I don’t believe in to analytical methods like tune dem. You can have better instruments separation, more clarity, better soundstage and more details…Does it mean that it’s better? Not
I you tend to analyze the music, you can loose it’s whole . The most important is the enjoyment it gives you. Is your attention is more focused on music by this component ? Are you more involved ? Immersed?
For that you need to relax and disconnect your brain. Just listen and feel.
Listening very shortly to a track, then swap the component, then listen agan is to cerebral and loose the experience and intimacy of the whole track.
If we follow the tune dem, the Chord Dave for example will appear better than the nds or nd 555. It’s better on a lot of hifi criterias.
However the naim streamers will present a more cohesive sound, with a whole traction and involvement, a sense of togetherness that is missing in the Dave. It’s the main characteristic of the analogue sound which I prefer.

1 Like

I have used the same basic auditioning tracks since 1980 and have a high quality vinyl record and CD with them on.

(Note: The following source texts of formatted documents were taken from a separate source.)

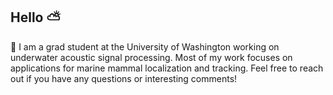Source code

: ## Hello ⛅

🐋 I am a grad student at the University of Washington working on underwater acoustic signal processing. Most of my work focuses on applications for marine mammal localization and tracking. Feel free to reach out if you have any questions or interesting comments!

<!--
**isabrand/isabrand** is a ✨ _special_ ✨ repository because its `README.md` (this file) appears on your GitHub profile.

Here are some ideas to get you started:

- 🔭 I’m currently working on ...
- 🌱 I’m currently learning ...
- 👯 I’m looking to collaborate on ...
- 🤔 I’m looking for help with ...
- 💬 Ask me about ...
- 📫 How to reach me: ...
- 😄 Pronouns: ...
- ⚡ Fun fact: ...
-->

Graham Parker & The Rumour - You Can’t Be Too Strong
Sandy Denny & Fairport Convention - Autopsy
Clifford T. Ward - Someone I Know
Peter Skellern - Love is the Sweetest Thing
Elton John - Shooting Star
10cc - Don’t Hang Up
Vivaldi - Concerto for Oboe, Strings & Continuo In A Minor RV463 (1st Movement Allegro)
Beethoven - Bagatelle Op. 126 No.4 (Presto)
Debussy - Trois Images Pour Orchestre - Iberia

Each song carries specific sounds and I have concise instructions for what to listen for so I can judge how faithfully a system reproduces the original. Using these recordings lets me focus entirely on judging the system. Thankfully, I don’t do it often.

I throw in some less well recorded music such as Wimple Winch’s brilliant single “Save My Soul” and ask myself if I enjoyed listening to it.

If we are judging digital replay then the closet source I have heard to the original sound, the one that makes me think I am listening to real musicians playing great music was Chord’s Blu2 DAVE through Audeze headphones so if available this provides a great benchmark, systems from Naim and Linn pass with flying colours.

What you may notice is most boutique tweaks show promise in some areas, but fall short in others.

When you start to sing along with the music. Pom diddy dee pon pom 21st Century Schizoid Man then you know you are doing fine.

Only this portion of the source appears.